A possible criterion I came up with is that two numeric clues clash if they are part of a continuum of values that would convey the same idea, or something close enough to a continuum.  Going over the examples above, this criterion would remove the different-roundings-of-pi and the greys, while allowing the 10^9/2^30 and the 40W/60W; and as for the 2cm/3cm, it goes a little against the intuition expressed above, removing them when the word is "measurement", but having an unclear result when it's "inch" -- we might have to add "interpret numbers as rounded when appropriate", in which case those two would stand for the ranges [1.5, 2.5) and [2.5, 3.5) and be removed, but I'm not sure if that makes it too broad. -Nozaquirce

Another relevant case that happened was with the word being "number"; several of the clues were different real numbers, which nobody thought clashed, but would clash by the above criterion.  Maybe the correct refinement is to allow it if the continuum extends to infinity? (This would also allow the "measurement" example.)  This would let that type of clue have an extremely small risk of clashing, but that may be OK because it is rarely applicable. -Nozaquirce

Recently, the word was "width", and clues "1.8m" and "10m" were deemed to clash.  This seems to me to be similar to the "measurement" case above; is there some relevant difference between these cases that explains the different judgement, or is this just a difference in people's views? -Nozaquirce

Prefixes and suffixes


Again, there's a sliding scale between morphemes that clearly clash and ones that don't. Clearly the "ing"s in "walking" and "running" don't clash, but presumably the "green"s in "greenery" and "greenhouse" do. Where's the line between a meaningful morpheme and a purely functional one? When the word is "dinosaur" I try to avoid cluing any dinosaurs that end in -saurus, because I think they'll clash with each other and with the target word, but not everyone seems to agree. (If you do follow that restriction, that doesn't leave many well-known dinosaurs. Presumably T-rex clashes, because the T stands for tyrannosaurus. If I avoid all the -saurus ones and clue "pteranodon", does that clash with "iguanodon"? I didn't know the answer, so I looked it up just now. The -don in "iguanodon" means tooth, but "pteranodon" comes from pter- and anodon, meaning toothless, so it's kind of an indirect clash, derived from a different Greek word that's clearly related to the -don in "iguanodon" but not actually the same word.)

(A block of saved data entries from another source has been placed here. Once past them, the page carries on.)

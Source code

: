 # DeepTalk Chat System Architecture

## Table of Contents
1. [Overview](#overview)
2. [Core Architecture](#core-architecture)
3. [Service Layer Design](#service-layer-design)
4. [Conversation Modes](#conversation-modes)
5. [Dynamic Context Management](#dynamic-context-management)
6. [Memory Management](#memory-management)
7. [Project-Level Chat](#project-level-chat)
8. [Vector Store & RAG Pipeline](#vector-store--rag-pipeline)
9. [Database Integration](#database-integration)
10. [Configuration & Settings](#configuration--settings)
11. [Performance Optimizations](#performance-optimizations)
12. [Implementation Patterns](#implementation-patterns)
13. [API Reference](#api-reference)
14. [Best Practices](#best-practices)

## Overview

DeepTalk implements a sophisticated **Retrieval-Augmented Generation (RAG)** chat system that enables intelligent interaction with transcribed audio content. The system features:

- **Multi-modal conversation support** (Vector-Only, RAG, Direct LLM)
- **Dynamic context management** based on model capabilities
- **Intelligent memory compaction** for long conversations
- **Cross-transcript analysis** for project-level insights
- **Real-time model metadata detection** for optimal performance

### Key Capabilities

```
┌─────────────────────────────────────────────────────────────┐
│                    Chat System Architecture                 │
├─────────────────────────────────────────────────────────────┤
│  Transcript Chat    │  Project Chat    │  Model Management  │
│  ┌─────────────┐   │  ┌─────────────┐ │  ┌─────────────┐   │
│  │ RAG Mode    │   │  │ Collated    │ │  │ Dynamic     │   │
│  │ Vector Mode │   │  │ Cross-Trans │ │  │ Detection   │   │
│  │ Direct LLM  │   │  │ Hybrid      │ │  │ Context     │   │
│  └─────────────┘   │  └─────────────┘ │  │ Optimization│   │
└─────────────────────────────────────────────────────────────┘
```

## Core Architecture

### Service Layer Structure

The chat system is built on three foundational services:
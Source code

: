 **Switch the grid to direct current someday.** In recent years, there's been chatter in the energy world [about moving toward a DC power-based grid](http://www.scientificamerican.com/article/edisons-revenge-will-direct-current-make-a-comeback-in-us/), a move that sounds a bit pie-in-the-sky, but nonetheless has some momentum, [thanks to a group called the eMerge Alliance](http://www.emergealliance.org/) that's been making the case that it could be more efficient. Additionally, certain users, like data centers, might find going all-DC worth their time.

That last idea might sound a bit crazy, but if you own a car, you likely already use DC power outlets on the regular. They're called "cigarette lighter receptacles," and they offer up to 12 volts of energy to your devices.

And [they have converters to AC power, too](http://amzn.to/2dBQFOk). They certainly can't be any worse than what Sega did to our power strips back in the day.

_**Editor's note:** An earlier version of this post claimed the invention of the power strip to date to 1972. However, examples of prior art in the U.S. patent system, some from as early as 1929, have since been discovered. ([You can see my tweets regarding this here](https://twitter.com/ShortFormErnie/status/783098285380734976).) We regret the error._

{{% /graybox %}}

Words that sound related but aren't


English is full of similar-sounding words that are actually etymologically unrelated, like "horde" and "hoard", or "adult" and "adultery". I would rule that those don't clash, but it might be hard convincing someone who thought they did.

Words that are related but distantly


If two words go back to the same proto-Indo-European root but have no nearer common ancestor, they apparently don't clash. But how far back must the common root be for two cognates to not clash?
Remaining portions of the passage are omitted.